Barrister Sue Chrysanthou, SC, last year.Credit:Kate Geraghty

She said the evidence of seven witnesses called in Colagrande’s case established that they “all read the false review on the RateMDs website”.

“Other evidence also supports an inference that a large number of people are likely to have read the false review within the 12 months before the commencement of the proceeding,” the judgment states, noting this includes the false review remaining on the site to September 2021 and analytics showing Colagrande’s profile “had page views ranging from about 70,000 to 180,000 per month” from December 2020 to June 2021.

The judge ordered the couple be permanently restrained from publishing or republishing the false review or anything similar, as sought by Colagrande.

“I accept that the defamatory imputations carry a serious sting and stigma for any person, but particularly a doctor said to have breached a patient’s trust by subjecting the patient to a sexual assault in the course of a medical consultation,” Jagot’s judgment states.

“Accordingly, damage to Dr Colagrande’s professional and personal reputation must be real and is likely to be far more extensive than the direct evidence exposes.”

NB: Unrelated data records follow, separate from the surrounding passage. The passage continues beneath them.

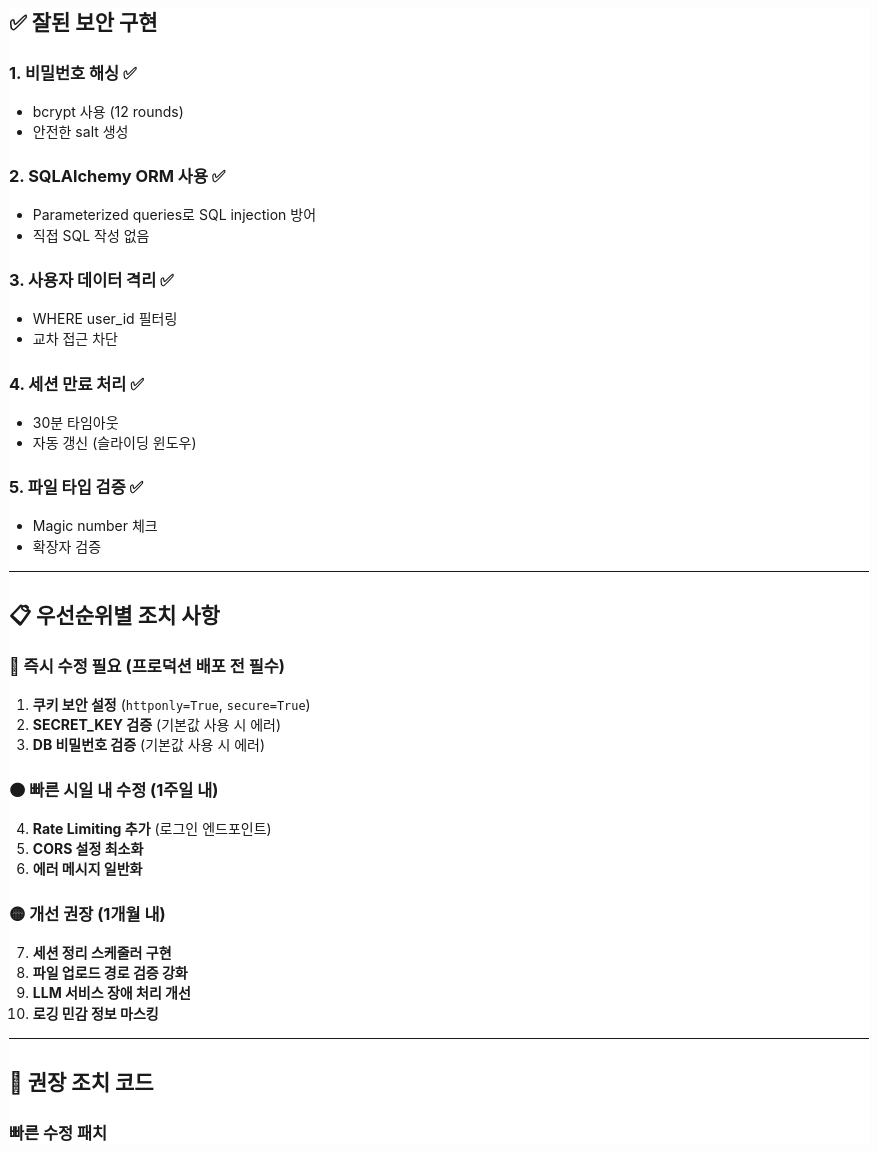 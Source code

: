 
## ✅ 잘된 보안 구현

### 1. **비밀번호 해싱** ✅
- bcrypt 사용 (12 rounds)
- 안전한 salt 생성

### 2. **SQLAlchemy ORM 사용** ✅
- Parameterized queries로 SQL injection 방어
- 직접 SQL 작성 없음

### 3. **사용자 데이터 격리** ✅
- WHERE user_id 필터링
- 교차 접근 차단

### 4. **세션 만료 처리** ✅
- 30분 타임아웃
- 자동 갱신 (슬라이딩 윈도우)

### 5. **파일 타입 검증** ✅
- Magic number 체크
- 확장자 검증

---

## 📋 우선순위별 조치 사항

### 🔴 즉시 수정 필요 (프로덕션 배포 전 필수)
1. **쿠키 보안 설정** (`httponly=True`, `secure=True`)
2. **SECRET_KEY 검증** (기본값 사용 시 에러)
3. **DB 비밀번호 검증** (기본값 사용 시 에러)

### 🟠 빠른 시일 내 수정 (1주일 내)
4. **Rate Limiting 추가** (로그인 엔드포인트)
5. **CORS 설정 최소화**
6. **에러 메시지 일반화**

### 🟡 개선 권장 (1개월 내)
7. **세션 정리 스케줄러 구현**
8. **파일 업로드 경로 검증 강화**
9. **LLM 서비스 장애 처리 개선**
10. **로깅 민감 정보 마스킹**

---

## 🎯 권장 조치 코드

### 빠른 수정 패치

Kim had denied being a direct commercial competitor, but the judge found he “had a motive”, and both men were Gold Coast doctors performing cosmetic surgery including breast augmentations.

“The respondents posted the false review despite never having any direct interaction with Dr Colagrande and for the most base of motives, which was to attempt to destroy a commercial competitor of the first respondent once and for all,” the judgment states.

A cybersecurity expert gave unchallenged evidence that the review was posted with a Samsung mobile device using a Telstra account for which Kim and Min were the account holders, and was connected to their residential address. The device and account were password protected.

The judge said the evidence was overwhelming that the couple was responsible for the review, but they had never acknowledged their responsibility, “let alone expressed any remorse or otherwise given any indication that they accept the seriousness of the wrong they have done” to the doctor.

Colagrande gave evidence at the hearing in March that he was left traumatised and “felt sick to the bone” after discovering the post in early 2019, and was “in a good mental state” before reading it.

On Thursday, he said he was overwhelmed by the judgment in his favour and thanked his lawyers.

“I feel vindicated after my reputation was damaged by this false review and relieved by the result,” Colagrande said in a statement. “I’m grateful for the constant support of my family and friends.”

Colagrande’s barrister, Sue Chrysanthou, SC, indicated there would be an application for indemnity costs within seven days, covering a larger proportion of her client’s legal bill.